Stored data entries
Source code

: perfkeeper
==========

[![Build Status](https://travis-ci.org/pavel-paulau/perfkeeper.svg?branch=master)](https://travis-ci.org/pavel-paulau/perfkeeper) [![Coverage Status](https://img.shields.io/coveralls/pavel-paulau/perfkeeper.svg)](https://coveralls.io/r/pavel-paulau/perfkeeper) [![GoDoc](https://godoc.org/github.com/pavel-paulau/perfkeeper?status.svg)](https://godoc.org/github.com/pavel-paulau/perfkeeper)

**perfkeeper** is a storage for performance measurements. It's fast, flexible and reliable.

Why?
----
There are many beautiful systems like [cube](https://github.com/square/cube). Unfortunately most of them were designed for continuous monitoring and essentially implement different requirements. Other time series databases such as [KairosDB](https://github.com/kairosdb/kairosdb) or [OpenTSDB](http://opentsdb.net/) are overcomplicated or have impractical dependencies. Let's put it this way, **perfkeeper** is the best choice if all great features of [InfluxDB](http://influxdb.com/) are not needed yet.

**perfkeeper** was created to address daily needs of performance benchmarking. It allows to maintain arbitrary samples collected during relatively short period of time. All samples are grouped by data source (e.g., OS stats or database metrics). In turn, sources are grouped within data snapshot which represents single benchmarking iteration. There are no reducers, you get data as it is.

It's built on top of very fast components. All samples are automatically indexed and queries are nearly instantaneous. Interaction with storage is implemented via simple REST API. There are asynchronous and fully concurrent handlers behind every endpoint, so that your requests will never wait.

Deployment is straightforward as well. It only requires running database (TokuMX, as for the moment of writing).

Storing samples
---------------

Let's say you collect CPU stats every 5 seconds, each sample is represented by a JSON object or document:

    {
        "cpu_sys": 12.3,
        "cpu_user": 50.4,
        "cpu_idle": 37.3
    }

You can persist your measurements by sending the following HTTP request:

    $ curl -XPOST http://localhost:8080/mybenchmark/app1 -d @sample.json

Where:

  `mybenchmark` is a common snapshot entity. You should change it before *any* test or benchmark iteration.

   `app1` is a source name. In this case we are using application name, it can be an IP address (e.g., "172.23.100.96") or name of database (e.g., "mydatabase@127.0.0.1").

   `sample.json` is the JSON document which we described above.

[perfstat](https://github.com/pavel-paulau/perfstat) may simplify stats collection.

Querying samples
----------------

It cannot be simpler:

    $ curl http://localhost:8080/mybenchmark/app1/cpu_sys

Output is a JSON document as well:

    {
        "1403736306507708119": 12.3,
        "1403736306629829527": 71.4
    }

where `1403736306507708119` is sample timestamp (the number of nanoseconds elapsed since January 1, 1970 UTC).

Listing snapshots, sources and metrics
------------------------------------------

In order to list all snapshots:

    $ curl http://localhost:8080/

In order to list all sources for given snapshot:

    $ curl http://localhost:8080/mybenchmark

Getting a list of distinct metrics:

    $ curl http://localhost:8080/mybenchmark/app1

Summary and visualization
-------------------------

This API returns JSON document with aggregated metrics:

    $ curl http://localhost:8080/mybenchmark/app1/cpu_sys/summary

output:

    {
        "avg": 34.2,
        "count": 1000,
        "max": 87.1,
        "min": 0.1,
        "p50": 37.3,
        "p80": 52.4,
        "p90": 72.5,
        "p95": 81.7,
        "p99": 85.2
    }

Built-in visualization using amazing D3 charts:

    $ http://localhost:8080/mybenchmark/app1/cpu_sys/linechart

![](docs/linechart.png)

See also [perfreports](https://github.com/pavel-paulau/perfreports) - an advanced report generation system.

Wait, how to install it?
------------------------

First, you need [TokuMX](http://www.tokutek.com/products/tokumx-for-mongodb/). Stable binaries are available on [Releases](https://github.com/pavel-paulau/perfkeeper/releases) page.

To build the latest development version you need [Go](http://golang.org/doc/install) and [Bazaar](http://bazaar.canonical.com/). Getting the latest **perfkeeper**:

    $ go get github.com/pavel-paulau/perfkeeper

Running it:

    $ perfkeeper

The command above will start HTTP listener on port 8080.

▶ [WHAT IS EXPECTED] Reproduce, word for word, all of the entries above.

▶ [THE COMPLETED TASK]
Source code

: perfkeeper
==========

[![Build Status](https://travis-ci.org/pavel-paulau/perfkeeper.svg?branch=master)](https://travis-ci.org/pavel-paulau/perfkeeper) [![Coverage Status](https://img.shields.io/coveralls/pavel-paulau/perfkeeper.svg)](https://coveralls.io/r/pavel-paulau/perfkeeper) [![GoDoc](https://godoc.org/github.com/pavel-paulau/perfkeeper?status.svg)](https://godoc.org/github.com/pavel-paulau/perfkeeper)

**perfkeeper** is a storage for performance measurements. It's fast, flexible and reliable.

Why?
----
There are many beautiful systems like [cube](https://github.com/square/cube). Unfortunately most of them were designed for continuous monitoring and essentially implement different requirements. Other time series databases such as [KairosDB](https://github.com/kairosdb/kairosdb) or [OpenTSDB](http://opentsdb.net/) are overcomplicated or have impractical dependencies. Let's put it this way, **perfkeeper** is the best choice if all great features of [InfluxDB](http://influxdb.com/) are not needed yet.

**perfkeeper** was created to address daily needs of performance benchmarking. It allows to maintain arbitrary samples collected during relatively short period of time. All samples are grouped by data source (e.g., OS stats or database metrics). In turn, sources are grouped within data snapshot which represents single benchmarking iteration. There are no reducers, you get data as it is.

It's built on top of very fast components. All samples are automatically indexed and queries are nearly instantaneous. Interaction with storage is implemented via simple REST API. There are asynchronous and fully concurrent handlers behind every endpoint, so that your requests will never wait.

Deployment is straightforward as well. It only requires running database (TokuMX, as for the moment of writing).

Storing samples
---------------

Let's say you collect CPU stats every 5 seconds, each sample is represented by a JSON object or document:

    {
        "cpu_sys": 12.3,
        "cpu_user": 50.4,
        "cpu_idle": 37.3
    }

You can persist your measurements by sending the following HTTP request:

    $ curl -XPOST http://localhost:8080/mybenchmark/app1 -d @sample.json

Where:

  `mybenchmark` is a common snapshot entity. You should change it before *any* test or benchmark iteration.

   `app1` is a source name. In this case we are using application name, it can be an IP address (e.g., "172.23.100.96") or name of database (e.g., "mydatabase@127.0.0.1").

   `sample.json` is the JSON document which we described above.

[perfstat](https://github.com/pavel-paulau/perfstat) may simplify stats collection.

Querying samples
----------------

It cannot be simpler:

    $ curl http://localhost:8080/mybenchmark/app1/cpu_sys

Output is a JSON document as well:

    {
        "1403736306507708119": 12.3,
        "1403736306629829527": 71.4
    }

where `1403736306507708119` is sample timestamp (the number of nanoseconds elapsed since January 1, 1970 UTC).

Listing snapshots, sources and metrics
------------------------------------------

In order to list all snapshots:

    $ curl http://localhost:8080/

In order to list all sources for given snapshot:

    $ curl http://localhost:8080/mybenchmark

Getting a list of distinct metrics:

    $ curl http://localhost:8080/mybenchmark/app1

Summary and visualization
-------------------------

This API returns JSON document with aggregated metrics:

    $ curl http://localhost:8080/mybenchmark/app1/cpu_sys/summary

output:

    {
        "avg": 34.2,
        "count": 1000,
        "max": 87.1,
        "min": 0.1,
        "p50": 37.3,
        "p80": 52.4,
        "p90": 72.5,
        "p95": 81.7,
        "p99": 85.2
    }

Built-in visualization using amazing D3 charts:

    $ http://localhost:8080/mybenchmark/app1/cpu_sys/linechart

![](docs/linechart.png)

See also [perfreports](https://github.com/pavel-paulau/perfreports) - an advanced report generation system.

Wait, how to install it?
------------------------

First, you need [TokuMX](http://www.tokutek.com/products/tokumx-for-mongodb/). Stable binaries are available on [Releases](https://github.com/pavel-paulau/perfkeeper/releases) page.

To build the latest development version you need [Go](http://golang.org/doc/install) and [Bazaar](http://bazaar.canonical.com/). Getting the latest **perfkeeper**:

    $ go get github.com/pavel-paulau/perfkeeper

Running it:

    $ perfkeeper

The command above will start HTTP listener on port 8080.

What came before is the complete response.